[Task objective]: All entries need to be written out again exactly, without their pictures.
(Extracted information)
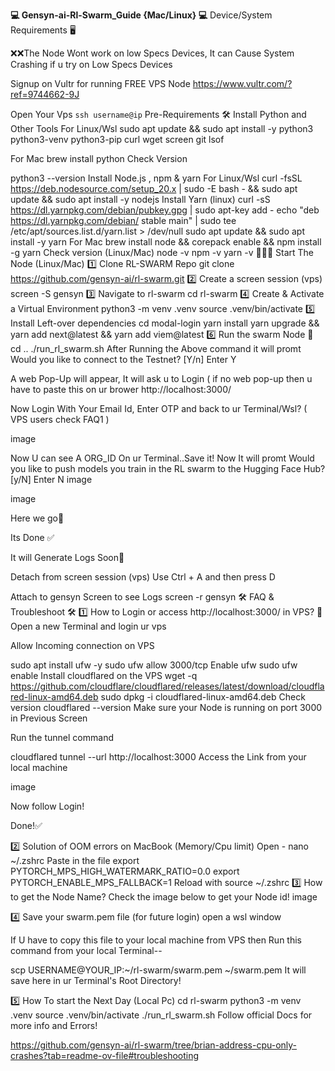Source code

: **💻 Gensyn-ai-Rl-Swarm_Guide {Mac/Linux} 💻**
Device/System Requirements 🖥️


❌❌The Node Wont work on low Specs Devices, It can Cause System Crashing if u try on Low Specs Devices

Signup on Vultr for running FREE VPS Node
https://www.vultr.com/?ref=9744662-9J

Open Your Vps
`ssh username@ip`
Pre-Requirements 🛠
Install Python and Other Tools
For Linux/Wsl
sudo apt update && sudo apt install -y python3 python3-venv python3-pip curl wget screen git lsof

For Mac
brew install python
Check Version

python3 --version
Install Node.js , npm & yarn
For Linux/Wsl
curl -fsSL https://deb.nodesource.com/setup_20.x | sudo -E bash - && sudo apt update && sudo apt install -y nodejs
Install Yarn (linux)
curl -sS https://dl.yarnpkg.com/debian/pubkey.gpg | sudo apt-key add -
echo "deb https://dl.yarnpkg.com/debian/ stable main" | sudo tee /etc/apt/sources.list.d/yarn.list > /dev/null
sudo apt update && sudo apt install -y yarn
For Mac
brew install node && corepack enable && npm install -g yarn
Check version (Linux/Mac)
node -v
npm -v
yarn -v
👨🏻‍💻 Start The Node (Linux/Mac)
1️⃣ Clone RL-SWARM Repo
git clone https://github.com/gensyn-ai/rl-swarm.git
2️⃣ Create a screen session (vps)
screen -S gensyn
3️⃣ Navigate to rl-swarm
cd rl-swarm
4️⃣ Create & Activate a Virtual Environment
python3 -m venv .venv
source .venv/bin/activate
5️⃣ Install Left-over dependencies
cd modal-login
yarn install
yarn upgrade &&  yarn add next@latest &&  yarn add viem@latest
6️⃣ Run the swarm Node 🚀
cd ..
./run_rl_swarm.sh
After Running the Above command it will promt Would you like to connect to the Testnet? [Y/n] Enter Y

A web Pop-Up will appear, It will ask u to Login ( if no web pop-up then u have to paste this on ur brower http://localhost:3000/

Now Login With Your Email Id, Enter OTP and back to ur Terminal/Wsl? ( VPS users check FAQ1 )

image

Now U can see A ORG_ID On ur Terminal..Save it!
Now It will promt Would you like to push models you train in the RL swarm to the Hugging Face Hub? [y/N] Enter N
image

image

Here we go🚀

Its Done ✅

It will Generate Logs Soon🙌

Detach from screen session (vps)
Use Ctrl + A and then press D

Attach to gensyn Screen to see Logs
screen -r gensyn
🛠 FAQ & Troubleshoot 🛠
1️⃣ How to Login or access http://localhost:3000/ in VPS? 📶
Open a new Terminal and login ur vps

Allow Incoming connection on VPS

sudo apt install ufw -y
sudo ufw allow 3000/tcp
Enable ufw
sudo ufw enable
Install cloudflared on the VPS
wget -q https://github.com/cloudflare/cloudflared/releases/latest/download/cloudflared-linux-amd64.deb
sudo dpkg -i cloudflared-linux-amd64.deb
Check version
cloudflared --version
Make sure your Node is running on port 3000 in Previous Screen

Run the tunnel command

cloudflared tunnel --url http://localhost:3000
Access the Link from your local machine

image

Now follow Login!

Done!✅

2️⃣ Solution of OOM errors on MacBook (Memory/Cpu limit)
Open -
nano ~/.zshrc
Paste in the file
export PYTORCH_MPS_HIGH_WATERMARK_RATIO=0.0
export PYTORCH_ENABLE_MPS_FALLBACK=1
Reload with
  source ~/.zshrc
3️⃣ How to get the Node Name?
Check the image below to get your Node id!
image

4️⃣ Save your swarm.pem file (for future login)
open a wsl window

If U have to copy this file to your local machine from VPS then Run this command from your local Terminal--

scp USERNAME@YOUR_IP:~/rl-swarm/swarm.pem ~/swarm.pem
It will save here in ur Terminal's Root Directory!

5️⃣ How To start the Next Day (Local Pc)
 cd rl-swarm
 python3 -m venv .venv
source .venv/bin/activate
./run_rl_swarm.sh
Follow official Docs for more info and Errors!

https://github.com/gensyn-ai/rl-swarm/tree/brian-address-cpu-only-crashes?tab=readme-ov-file#troubleshooting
(End Extracted information)
[Written response]:
Source code

: **💻 Gensyn-ai-Rl-Swarm_Guide {Mac/Linux} 💻**
Device/System Requirements 🖥️


❌❌The Node Wont work on low Specs Devices, It can Cause System Crashing if u try on Low Specs Devices

Signup on Vultr for running FREE VPS Node
https://www.vultr.com/?ref=9744662-9J

Open Your Vps
`ssh username@ip`
Pre-Requirements 🛠
Install Python and Other Tools
For Linux/Wsl
sudo apt update && sudo apt install -y python3 python3-venv python3-pip curl wget screen git lsof

For Mac
brew install python
Check Version

python3 --version
Install Node.js , npm & yarn
For Linux/Wsl
curl -fsSL https://deb.nodesource.com/setup_20.x | sudo -E bash - && sudo apt update && sudo apt install -y nodejs
Install Yarn (linux)
curl -sS https://dl.yarnpkg.com/debian/pubkey.gpg | sudo apt-key add -
echo "deb https://dl.yarnpkg.com/debian/ stable main" | sudo tee /etc/apt/sources.list.d/yarn.list > /dev/null
sudo apt update && sudo apt install -y yarn
For Mac
brew install node && corepack enable && npm install -g yarn
Check version (Linux/Mac)
node -v
npm -v
yarn -v
👨🏻‍💻 Start The Node (Linux/Mac)
1️⃣ Clone RL-SWARM Repo
git clone https://github.com/gensyn-ai/rl-swarm.git
2️⃣ Create a screen session (vps)
screen -S gensyn
3️⃣ Navigate to rl-swarm
cd rl-swarm
4️⃣ Create & Activate a Virtual Environment
python3 -m venv .venv
source .venv/bin/activate
5️⃣ Install Left-over dependencies
cd modal-login
yarn install
yarn upgrade &&  yarn add next@latest &&  yarn add viem@latest
6️⃣ Run the swarm Node 🚀
cd ..
./run_rl_swarm.sh
After Running the Above command it will promt Would you like to connect to the Testnet? [Y/n] Enter Y

A web Pop-Up will appear, It will ask u to Login ( if no web pop-up then u have to paste this on ur brower http://localhost:3000/

Now Login With Your Email Id, Enter OTP and back to ur Terminal/Wsl? ( VPS users check FAQ1 )

image

Now U can see A ORG_ID On ur Terminal..Save it!
Now It will promt Would you like to push models you train in the RL swarm to the Hugging Face Hub? [y/N] Enter N
image

image

Here we go🚀

Its Done ✅

It will Generate Logs Soon🙌

Detach from screen session (vps)
Use Ctrl + A and then press D

Attach to gensyn Screen to see Logs
screen -r gensyn
🛠 FAQ & Troubleshoot 🛠
1️⃣ How to Login or access http://localhost:3000/ in VPS? 📶
Open a new Terminal and login ur vps

Allow Incoming connection on VPS

sudo apt install ufw -y
sudo ufw allow 3000/tcp
Enable ufw
sudo ufw enable
Install cloudflared on the VPS
wget -q https://github.com/cloudflare/cloudflared/releases/latest/download/cloudflared-linux-amd64.deb
sudo dpkg -i cloudflared-linux-amd64.deb
Check version
cloudflared --version
Make sure your Node is running on port 3000 in Previous Screen

Run the tunnel command

cloudflared tunnel --url http://localhost:3000
Access the Link from your local machine

image

Now follow Login!

Done!✅

2️⃣ Solution of OOM errors on MacBook (Memory/Cpu limit)
Open -
nano ~/.zshrc
Paste in the file
export PYTORCH_MPS_HIGH_WATERMARK_RATIO=0.0
export PYTORCH_ENABLE_MPS_FALLBACK=1
Reload with
  source ~/.zshrc
3️⃣ How to get the Node Name?
Check the image below to get your Node id!
image

4️⃣ Save your swarm.pem file (for future login)
open a wsl window

If U have to copy this file to your local machine from VPS then Run this command from your local Terminal--

scp USERNAME@YOUR_IP:~/rl-swarm/swarm.pem ~/swarm.pem
It will save here in ur Terminal's Root Directory!

5️⃣ How To start the Next Day (Local Pc)
 cd rl-swarm
 python3 -m venv .venv
source .venv/bin/activate
./run_rl_swarm.sh
Follow official Docs for more info and Errors!

https://github.com/gensyn-ai/rl-swarm/tree/brian-address-cpu-only-crashes?tab=readme-ov-file#troubleshooting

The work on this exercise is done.